ASSIGNED TASK. Please retype the records below exactly, from the first line down to and including the line with "चॆय्गिऱार् ‘कुऱ्ऱङ्गण्डु’ ऎऩ्ऱु तॊडङ्गि।".

*** DATASET CONTENT Section Begins ***

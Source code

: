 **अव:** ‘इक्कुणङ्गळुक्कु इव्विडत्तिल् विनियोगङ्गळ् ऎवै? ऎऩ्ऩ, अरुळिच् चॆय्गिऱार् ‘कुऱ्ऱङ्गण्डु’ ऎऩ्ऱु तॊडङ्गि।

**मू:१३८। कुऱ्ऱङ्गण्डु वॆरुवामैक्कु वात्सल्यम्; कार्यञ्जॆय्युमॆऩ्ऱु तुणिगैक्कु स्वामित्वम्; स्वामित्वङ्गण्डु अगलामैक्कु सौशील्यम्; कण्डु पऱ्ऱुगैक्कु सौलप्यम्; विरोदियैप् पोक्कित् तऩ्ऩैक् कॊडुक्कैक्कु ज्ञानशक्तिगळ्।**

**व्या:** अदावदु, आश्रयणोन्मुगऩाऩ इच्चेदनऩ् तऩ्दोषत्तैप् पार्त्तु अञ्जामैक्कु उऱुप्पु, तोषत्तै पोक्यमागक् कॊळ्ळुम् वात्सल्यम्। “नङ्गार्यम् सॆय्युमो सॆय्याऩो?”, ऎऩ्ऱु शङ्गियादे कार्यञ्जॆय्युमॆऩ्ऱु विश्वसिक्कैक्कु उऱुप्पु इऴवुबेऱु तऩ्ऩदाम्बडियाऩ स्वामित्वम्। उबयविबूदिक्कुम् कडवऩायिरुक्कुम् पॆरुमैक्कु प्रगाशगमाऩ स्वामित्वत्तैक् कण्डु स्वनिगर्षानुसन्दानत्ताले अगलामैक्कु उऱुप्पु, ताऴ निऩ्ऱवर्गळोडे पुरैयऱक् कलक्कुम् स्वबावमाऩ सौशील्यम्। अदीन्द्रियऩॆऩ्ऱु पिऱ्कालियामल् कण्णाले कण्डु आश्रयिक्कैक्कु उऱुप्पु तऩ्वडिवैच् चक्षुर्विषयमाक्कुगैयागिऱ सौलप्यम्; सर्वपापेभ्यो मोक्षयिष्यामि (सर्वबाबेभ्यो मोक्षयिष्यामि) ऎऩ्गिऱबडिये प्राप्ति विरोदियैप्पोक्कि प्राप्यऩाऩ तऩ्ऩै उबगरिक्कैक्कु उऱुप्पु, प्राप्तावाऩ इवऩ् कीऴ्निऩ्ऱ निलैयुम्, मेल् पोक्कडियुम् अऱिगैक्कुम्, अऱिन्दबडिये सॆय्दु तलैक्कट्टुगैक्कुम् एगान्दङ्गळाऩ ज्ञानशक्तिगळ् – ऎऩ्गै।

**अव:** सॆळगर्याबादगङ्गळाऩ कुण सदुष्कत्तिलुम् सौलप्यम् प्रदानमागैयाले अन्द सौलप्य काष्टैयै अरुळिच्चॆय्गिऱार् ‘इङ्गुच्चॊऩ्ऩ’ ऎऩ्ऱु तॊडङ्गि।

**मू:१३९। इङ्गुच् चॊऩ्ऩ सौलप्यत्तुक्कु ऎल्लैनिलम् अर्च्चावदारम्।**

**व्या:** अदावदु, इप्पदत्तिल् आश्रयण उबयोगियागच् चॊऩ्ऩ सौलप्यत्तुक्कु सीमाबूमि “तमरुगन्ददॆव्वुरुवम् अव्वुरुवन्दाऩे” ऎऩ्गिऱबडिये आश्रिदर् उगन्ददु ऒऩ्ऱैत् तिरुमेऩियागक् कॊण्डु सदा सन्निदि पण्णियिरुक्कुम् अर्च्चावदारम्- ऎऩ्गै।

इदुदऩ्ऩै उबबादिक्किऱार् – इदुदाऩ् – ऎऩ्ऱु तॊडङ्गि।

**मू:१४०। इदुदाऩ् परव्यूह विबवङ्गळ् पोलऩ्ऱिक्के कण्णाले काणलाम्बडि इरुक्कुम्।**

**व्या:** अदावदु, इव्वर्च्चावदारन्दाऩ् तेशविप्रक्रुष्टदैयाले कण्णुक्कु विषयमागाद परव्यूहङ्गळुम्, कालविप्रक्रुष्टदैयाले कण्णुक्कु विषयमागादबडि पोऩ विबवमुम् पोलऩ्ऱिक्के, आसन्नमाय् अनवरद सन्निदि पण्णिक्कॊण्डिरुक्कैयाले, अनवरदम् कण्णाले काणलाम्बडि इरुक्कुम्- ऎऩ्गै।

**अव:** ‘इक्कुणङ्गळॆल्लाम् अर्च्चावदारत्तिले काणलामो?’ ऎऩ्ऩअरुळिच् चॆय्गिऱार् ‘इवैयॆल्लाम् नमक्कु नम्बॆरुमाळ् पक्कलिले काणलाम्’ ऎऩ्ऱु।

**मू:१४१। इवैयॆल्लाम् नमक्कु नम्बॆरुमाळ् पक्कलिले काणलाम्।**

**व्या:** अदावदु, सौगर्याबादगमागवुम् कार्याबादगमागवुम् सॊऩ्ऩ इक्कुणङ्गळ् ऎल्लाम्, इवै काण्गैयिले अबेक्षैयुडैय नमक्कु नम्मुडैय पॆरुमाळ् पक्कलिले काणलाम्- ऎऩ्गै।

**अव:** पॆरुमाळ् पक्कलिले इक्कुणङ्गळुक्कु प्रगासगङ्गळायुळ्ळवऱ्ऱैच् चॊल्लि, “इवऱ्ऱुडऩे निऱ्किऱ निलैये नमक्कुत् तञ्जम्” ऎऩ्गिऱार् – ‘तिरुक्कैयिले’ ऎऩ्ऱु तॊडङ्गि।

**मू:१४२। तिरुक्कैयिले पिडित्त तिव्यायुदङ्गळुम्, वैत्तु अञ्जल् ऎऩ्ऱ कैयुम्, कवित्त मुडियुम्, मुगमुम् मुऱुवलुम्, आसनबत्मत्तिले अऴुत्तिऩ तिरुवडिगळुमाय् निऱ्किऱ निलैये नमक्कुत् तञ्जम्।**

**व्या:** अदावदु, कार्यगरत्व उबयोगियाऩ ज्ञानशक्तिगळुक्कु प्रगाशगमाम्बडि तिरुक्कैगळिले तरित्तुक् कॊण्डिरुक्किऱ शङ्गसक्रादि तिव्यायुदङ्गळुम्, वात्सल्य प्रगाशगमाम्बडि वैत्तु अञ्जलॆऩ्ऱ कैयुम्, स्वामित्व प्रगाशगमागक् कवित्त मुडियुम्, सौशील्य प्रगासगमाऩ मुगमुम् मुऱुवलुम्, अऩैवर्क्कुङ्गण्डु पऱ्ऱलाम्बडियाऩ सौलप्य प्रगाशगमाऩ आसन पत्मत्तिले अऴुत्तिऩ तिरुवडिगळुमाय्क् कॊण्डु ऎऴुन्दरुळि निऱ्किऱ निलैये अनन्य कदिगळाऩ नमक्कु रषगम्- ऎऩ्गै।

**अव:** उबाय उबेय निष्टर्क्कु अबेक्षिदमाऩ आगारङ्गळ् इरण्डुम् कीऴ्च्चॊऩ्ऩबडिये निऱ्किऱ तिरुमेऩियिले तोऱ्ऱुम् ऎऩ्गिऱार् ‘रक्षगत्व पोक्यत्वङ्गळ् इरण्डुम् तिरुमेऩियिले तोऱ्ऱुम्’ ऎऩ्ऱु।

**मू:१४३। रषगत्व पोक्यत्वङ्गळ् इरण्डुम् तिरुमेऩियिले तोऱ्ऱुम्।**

*** DATASET CONTENT Section Ends ***

WRITTEN RESPONSE.
Source code

: **अव:** ‘इक्कुणङ्गळुक्कु इव्विडत्तिल् विनियोगङ्गळ् ऎवै? ऎऩ्ऩ, अरुळिच् चॆय्गिऱार् ‘कुऱ्ऱङ्गण्डु’ ऎऩ्ऱु तॊडङ्गि।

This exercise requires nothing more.